InlightenUs will receive £5.4m ($7.1m) from the UK R&D roadmap. It is being led by the University of Edinburgh, which will work with universities in Nottingham, and Southampton, to bring the AI-based X-Ray technology to hospital wards and GP surgeries.
The emPOWER project, which is led by researchers from the University of Bristol, is set to receive £6m ($7.9m) from the UK government.
This funding will be put towards development of assistive robotic technologies to help restore muscle strength in stroke patients, or people living with degenerative diseases such as muscular dystrophy.
emPOWER intends to overcome some of the limitations associated with current assistive wearable technology — which are often bulky and uncomfortable, and can require two people to put on and take off.
The project will attempt to use robotics to restore the confidence, independence and quality of life for patients, while also reducing costs to the NHS.
Edinburgh Napier University-led research project COG-MHEAR is developing hearing aids capable of autonomously adapting to the nature and acoustic quality of their surroundings.
This would make noise more intelligible for hearing aid users — compared with many current devices — and could also reduce the amount of effort they have to put into listening.
This 5G-Internet of Things (IoT) enabled technology will receive a funding boost totalling £3.2m ($4.2m) via the government’s R&D roadmap.
UK medtech funding for non-invasive single neuron electrical monitoring
A research project led by Imperial College London will receive £5.5m ($7.2m) to develop a non-invasive single neuron electrical monitoring (NISNEM) technology.
When combined with AI, this innovation could allow scientists to monitor the brain as never before, helping gain a better understanding of neurological diseases such as Parkinson’s and Alzheimer’s.
The hope is that, by offering a non-invasive, more effective alternative to current brain monitoring approaches, this method could enable pharmacological and neurotechnology-based treatments for these types of diseases.

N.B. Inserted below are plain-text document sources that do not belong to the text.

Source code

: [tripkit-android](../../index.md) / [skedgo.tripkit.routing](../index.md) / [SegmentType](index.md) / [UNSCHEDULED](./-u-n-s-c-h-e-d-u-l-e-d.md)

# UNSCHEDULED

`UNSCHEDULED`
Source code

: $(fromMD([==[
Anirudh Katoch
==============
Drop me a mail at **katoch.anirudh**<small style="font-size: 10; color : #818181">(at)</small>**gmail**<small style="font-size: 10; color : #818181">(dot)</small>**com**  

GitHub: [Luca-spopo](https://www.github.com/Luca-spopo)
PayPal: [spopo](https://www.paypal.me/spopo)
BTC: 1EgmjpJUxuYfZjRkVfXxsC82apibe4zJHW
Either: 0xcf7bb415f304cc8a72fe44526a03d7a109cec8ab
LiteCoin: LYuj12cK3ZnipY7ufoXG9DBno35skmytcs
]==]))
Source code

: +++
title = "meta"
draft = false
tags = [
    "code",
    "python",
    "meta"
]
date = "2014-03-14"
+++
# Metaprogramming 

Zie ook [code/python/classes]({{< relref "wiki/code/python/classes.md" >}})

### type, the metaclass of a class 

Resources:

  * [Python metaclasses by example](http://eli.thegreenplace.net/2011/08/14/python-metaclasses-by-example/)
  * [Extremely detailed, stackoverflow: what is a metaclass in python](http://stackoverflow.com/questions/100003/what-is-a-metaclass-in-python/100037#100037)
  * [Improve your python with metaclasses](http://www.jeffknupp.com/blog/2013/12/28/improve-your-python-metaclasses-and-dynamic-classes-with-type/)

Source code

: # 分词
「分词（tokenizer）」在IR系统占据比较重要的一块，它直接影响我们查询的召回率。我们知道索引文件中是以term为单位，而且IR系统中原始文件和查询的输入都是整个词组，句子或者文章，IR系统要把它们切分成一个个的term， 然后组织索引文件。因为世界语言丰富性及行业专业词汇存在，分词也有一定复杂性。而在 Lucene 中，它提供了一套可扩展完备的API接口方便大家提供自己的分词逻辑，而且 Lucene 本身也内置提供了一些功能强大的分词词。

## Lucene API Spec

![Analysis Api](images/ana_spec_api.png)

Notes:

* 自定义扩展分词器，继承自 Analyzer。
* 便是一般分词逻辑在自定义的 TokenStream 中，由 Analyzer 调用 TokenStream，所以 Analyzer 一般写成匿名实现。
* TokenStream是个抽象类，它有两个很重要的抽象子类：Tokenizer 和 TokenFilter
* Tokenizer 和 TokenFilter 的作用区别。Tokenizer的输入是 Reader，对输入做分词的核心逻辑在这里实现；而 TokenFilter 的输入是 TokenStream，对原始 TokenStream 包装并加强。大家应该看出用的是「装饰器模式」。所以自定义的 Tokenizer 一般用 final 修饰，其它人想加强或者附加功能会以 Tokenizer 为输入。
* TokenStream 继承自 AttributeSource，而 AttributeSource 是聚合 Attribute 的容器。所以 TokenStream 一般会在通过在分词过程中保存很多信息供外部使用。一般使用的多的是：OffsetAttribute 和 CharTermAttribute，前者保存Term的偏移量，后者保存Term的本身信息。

U-care is a research project looking to exploit new laser, optical fibre and imaging technologies in the treatment of certain diseases.
It will attempt to deliver therapy for bacterial diseases and viruses in confined regions of the body — such as the lungs — using catheters inserted into the body for long periods, and in areas of the body that have been subject to surgical procedures.
By ‘cutting out’ single cells, and leaving the surrounding cells undamaged, these technologies may also be used to remove cancerous tumours that previously couldn’t be operated on due to their proximity to critical structures in the body.
U-care is being led by Heriot-Watt University — in partnership with the University of Bath and the University of Edinburgh — and will now receive £6.1m ($8m) to investigate these potential therapies further.
Quantum imaging for monitoring of wellbeing and disease in communities
Researchers from the University of Glasgow will be given £5.5m ($7.2m) for a project looking at quantum imaging technology for monitoring wellbeing and disease in communities.
It aims to create a “home for the future” by providing patients with feedback on their health and wellbeing where they live — rather than in a traditional healthcare setting.
By bringing clinically-approved sensors into the home, the project will allow carers, healthcare professionals, or patients, to measure vital signs such as blood flow, heart rate and brain function.
This will mean both physical and mental wellbeing can be monitored at home, enabling tailored programmes to improve people’s lifestyles, and potentially rehabilitation following surgery or non-communicable diseases (NCDs).